Your output should be each line from the material below that has the word "andymeneely".

INPUT DATA:

---------------

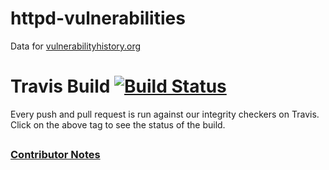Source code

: # httpd-vulnerabilities
Data for [vulnerabilityhistory.org](http://vulnerabilityhistory.org/)

# Travis Build [![Build Status](https://travis-ci.org/andymeneely/httpd-vulnerabilities.svg?branch=master)](https://travis-ci.org/andymeneely/httpd-vulnerabilities)

Every push and pull request is run against our integrity checkers on Travis. Click on the above tag to see the status of the build.

##
### [Contributor Notes](https://github.com/andymeneely/httpd-vulnerabilities/blob/master/CONTRIBUTING.md)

---------------

YOUR RESPONSE:
# Travis Build [![Build Status](https://travis-ci.org/andymeneely/httpd-vulnerabilities.svg?branch=master)](https://travis-ci.org/andymeneely/httpd-vulnerabilities)
### [Contributor Notes](https://github.com/andymeneely/httpd-vulnerabilities/blob/master/CONTRIBUTING.md)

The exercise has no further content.